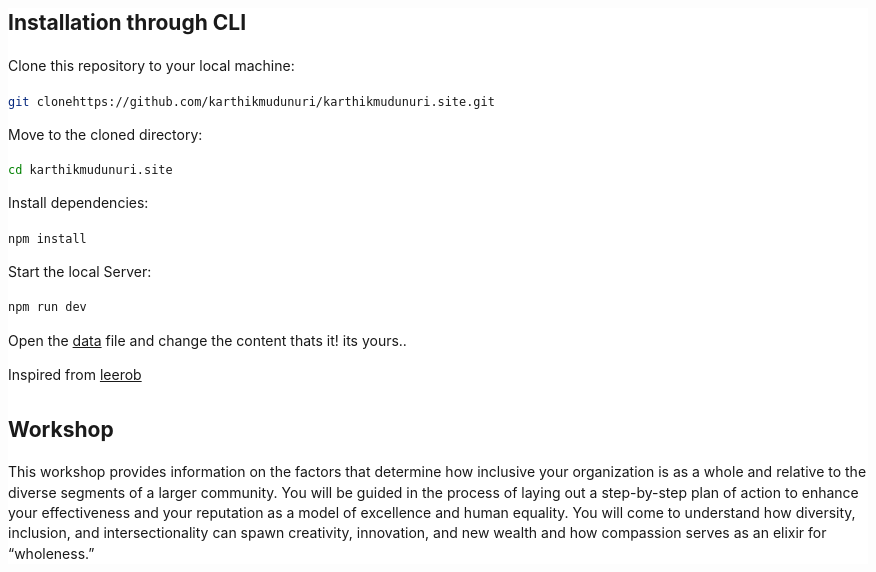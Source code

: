 
## Installation through CLI

<Steps>
  <Step>Clone this repository to your local machine:</Step>

```bash
git clonehttps://github.com/karthikmudunuri/karthikmudunuri.site.git
```

  <Step>Move to the cloned directory:</Step>

 ```bash
 cd karthikmudunuri.site
 ```

  <Step>Install dependencies:</Step>
  ```bash
  npm install
  ```


  <Step>Start the local Server:</Step>
  ```bash
  npm run dev
  ```

  <Step>Open the [data](https://github.com/karthikmudunuri/karthikmudunuri.site/blob/main/src/data/index.tsx) file and change the content thats it! its yours..</Step>



</Steps>

Inspired from [leerob](https://leerob.io/)







## Workshop

<Steps>

  <Step>
This workshop provides information on the factors that determine how inclusive your organization is as a whole and relative to the diverse segments of a larger community.
  </Step>


  <Step>
 You will be guided in the process of laying out a step-by-step plan of action to enhance your effectiveness and your reputation as a model of excellence and human equality.
  </Step>

  <Step>
  You will come to understand how diversity, inclusion, and intersectionality can spawn creativity, innovation, and new wealth and how compassion serves as an elixir for “wholeness.”
  </Step>
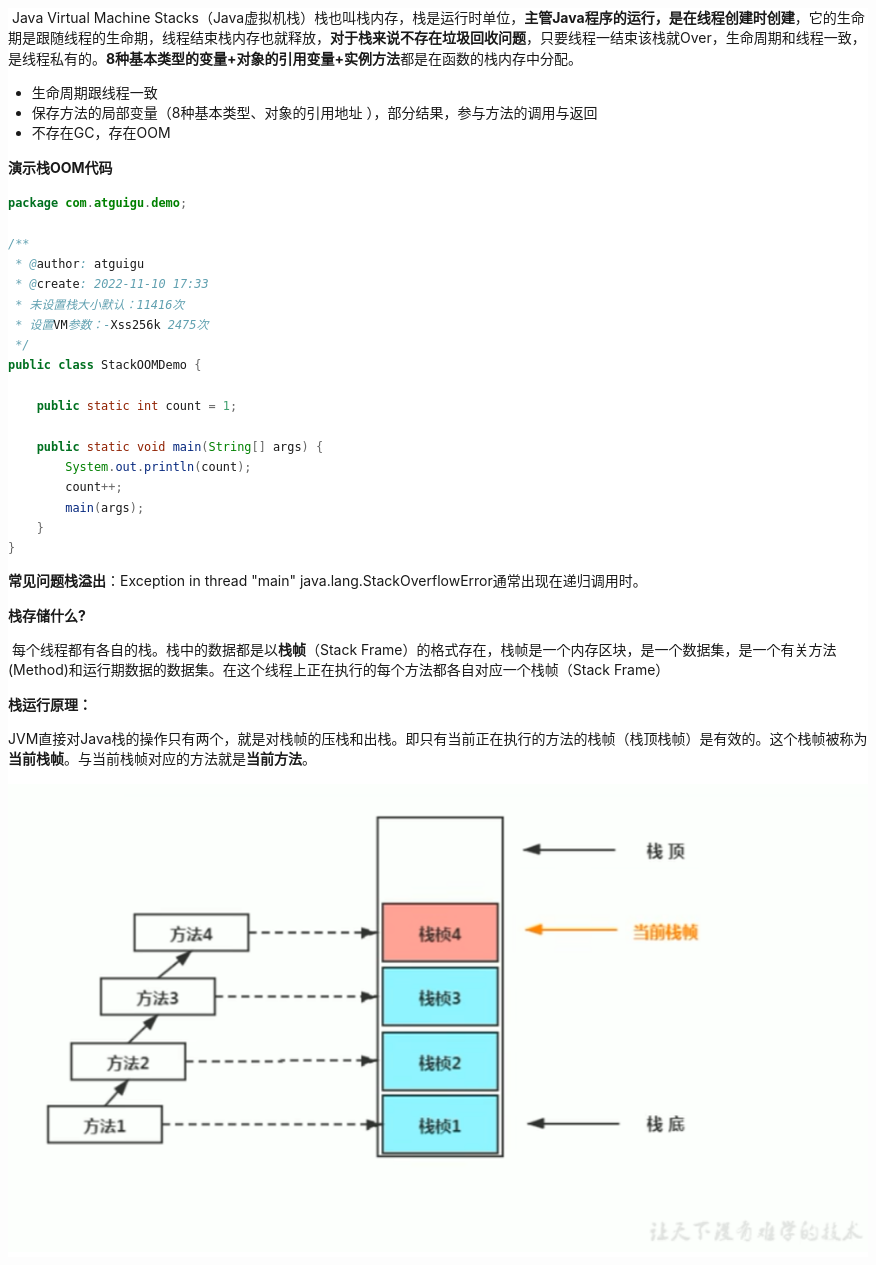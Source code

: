 ​		Java Virtual Machine Stacks（Java虚拟机栈）栈也叫栈内存，栈是运行时单位，**主管Java程序的运行，是在线程创建时创建**，它的生命期是跟随线程的生命期，线程结束栈内存也就释放，**对于栈来说不存在垃圾回收问题**，只要线程一结束该栈就Over，生命周期和线程一致，是线程私有的。**8种基本类型的变量+对象的引用变量+实例方法**都是在函数的栈内存中分配。

- 生命周期跟线程一致
- 保存方法的局部变量（8种基本类型、对象的引用地址 ），部分结果，参与方法的调用与返回
- 不存在GC，存在OOM

**演示栈OOM代码**

```java
package com.atguigu.demo;

/**
 * @author: atguigu
 * @create: 2022-11-10 17:33
 * 未设置栈大小默认：11416次
 * 设置VM参数：-Xss256k 2475次
 */
public class StackOOMDemo {

    public static int count = 1;

    public static void main(String[] args) {
        System.out.println(count);
        count++;
        main(args);
    }
}

```

**常见问题栈溢出**：Exception in thread "main" java.lang.StackOverflowError通常出现在递归调用时。

**栈存储什么?**

​	每个线程都有各自的栈。栈中的数据都是以**栈帧**（Stack Frame）的格式存在，栈帧是一个内存区块，是一个数据集，是一个有关方法(Method)和运行期数据的数据集。在这个线程上正在执行的每个方法都各自对应一个栈帧（Stack Frame）

**栈运行原理：**

JVM直接对Java栈的操作只有两个，就是对栈帧的压栈和出栈。即只有当前正在执行的方法的栈帧（栈顶栈帧）是有效的。这个栈帧被称为**当前栈帧**。与当前栈帧对应的方法就是**当前方法**。

![](image/JavaEE_JVM/image-20221110175702259.png)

════

* **EXERCISE PROMPT**
How many lines of the listing contain the word "static"? Reply with only the number.

* **YOUR SOLUTION**
2